[[ Exercise data open ]]
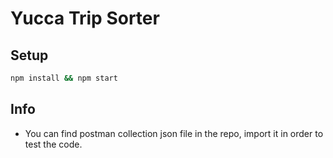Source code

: # Yucca Trip Sorter

## Setup

```bash
npm install && npm start
```

## Info

- You can find postman collection json file in the repo, import it in order to test the code.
[[ Exercise data closed ]]
■ What the task asks
Print all entries exactly. The images do not belong in the copy.

■ Problem solution
Source code

: # Yucca Trip Sorter

## Setup

```bash
npm install && npm start
```

## Info

- You can find postman collection json file in the repo, import it in order to test the code.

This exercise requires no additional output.